Les années 30 marquent à la fois l'aboutissement de la carrière de Maurice Dekobra, enfin reconnu comme un estimable écrivain, et le déclin progressif de ces très frivoles Années Folles dont il fut une plume emblématique. Publié pile en 1930, « le Sphinx A Parlé » acte la transformation du style Dekobra en une littérature presque convenable, dépouillée de cet hédonisme lyrique et décadent qui fit tout le charme de cet auteur, mais aussi de son ironie, de son amour du "nonsense" britannique et donc de ses "dekobrades", répliques et punchlines aux métaphores volontairement ampoulées qui font ici cruellement défaut.

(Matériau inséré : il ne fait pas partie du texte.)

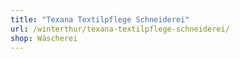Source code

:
 ```yaml
---
title: "Texana Textilpflege Schneiderei"
url: /winterthur/texana-textilpflege-schneiderei/
shop: Wäscherei
---
```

Véritablement conçu, pensé, rédigé pour devenir un best-seller international, au point même de ne plus inclure un seul personnage français, « le Sphinx A Parlé » est un Dekobra pour tous publics, dont le formatage aurait pu être facilement désastreux, mais qui se révèle au final bien plus intéressant qu'on pouvait le supposer.

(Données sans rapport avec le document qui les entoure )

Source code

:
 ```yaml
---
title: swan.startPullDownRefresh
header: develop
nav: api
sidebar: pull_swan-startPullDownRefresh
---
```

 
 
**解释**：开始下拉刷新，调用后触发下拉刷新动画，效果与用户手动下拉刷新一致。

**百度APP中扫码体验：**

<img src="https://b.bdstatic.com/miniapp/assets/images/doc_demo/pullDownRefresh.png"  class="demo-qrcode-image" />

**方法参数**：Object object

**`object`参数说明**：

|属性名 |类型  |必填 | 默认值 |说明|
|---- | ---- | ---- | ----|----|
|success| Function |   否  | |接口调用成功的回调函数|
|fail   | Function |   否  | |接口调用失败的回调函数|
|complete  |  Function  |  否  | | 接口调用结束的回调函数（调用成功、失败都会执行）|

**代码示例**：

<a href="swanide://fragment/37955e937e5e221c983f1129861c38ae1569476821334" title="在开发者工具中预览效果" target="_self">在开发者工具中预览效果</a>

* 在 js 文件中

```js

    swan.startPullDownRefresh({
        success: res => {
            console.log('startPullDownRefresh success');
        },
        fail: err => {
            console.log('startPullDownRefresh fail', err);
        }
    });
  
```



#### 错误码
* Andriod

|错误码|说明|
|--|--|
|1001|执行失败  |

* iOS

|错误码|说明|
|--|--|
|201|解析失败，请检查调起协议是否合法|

Rompant avec ses traditionnelles héroïnes décadentes et collectionneuses d'hommes, Maurice Dekobra fait de son « Sphinx » un roman d'hommes et d'amitié virile, où la femme passe relativement au second plan, nimbée de plus d'une ambiguïté suspecte. Par ailleurs, l'intrigue est tout à fait déconcertante :
le capitaine Edward Roberts appartient à l'armée coloniale britannique, détaché dans l'armée des Indes. Lors d'une permission en Angleterre, il fait connaissance avec Alba, la jeune épouse fort libertine d'un riche et vieillissant salonnier de Londres, Miguel de Nogualès. le couple est tout à fait libre, et Alba n'hésite pas à choisir ouvertement ses amants parmi les invités de son mari. Mais néanmoins, la passion charnelle qui s'empare d'Edward et d'Alba les amène bientôt à une relation de plus en plus étroite, ce qui embarrasse le mari. Miguel de Nogualès, pour autant, sait comment se débarrasser des importuns : son salon est aussi le plus célèbre tripot clandestin de Londres, et d'un air amical, Miguel de Nogualès invite Edward à une partie de poker enfiévrée durant laquelle, avec l'aide de complices et de cartes truquées, il dépouille non seulement Edward de tout son argent, mais lui ouvre un royal crédit pour qu'il tente de se refaire. Au bout de la nuit, Edward se retrouve avec une dette de jeu de près de 200 000 £.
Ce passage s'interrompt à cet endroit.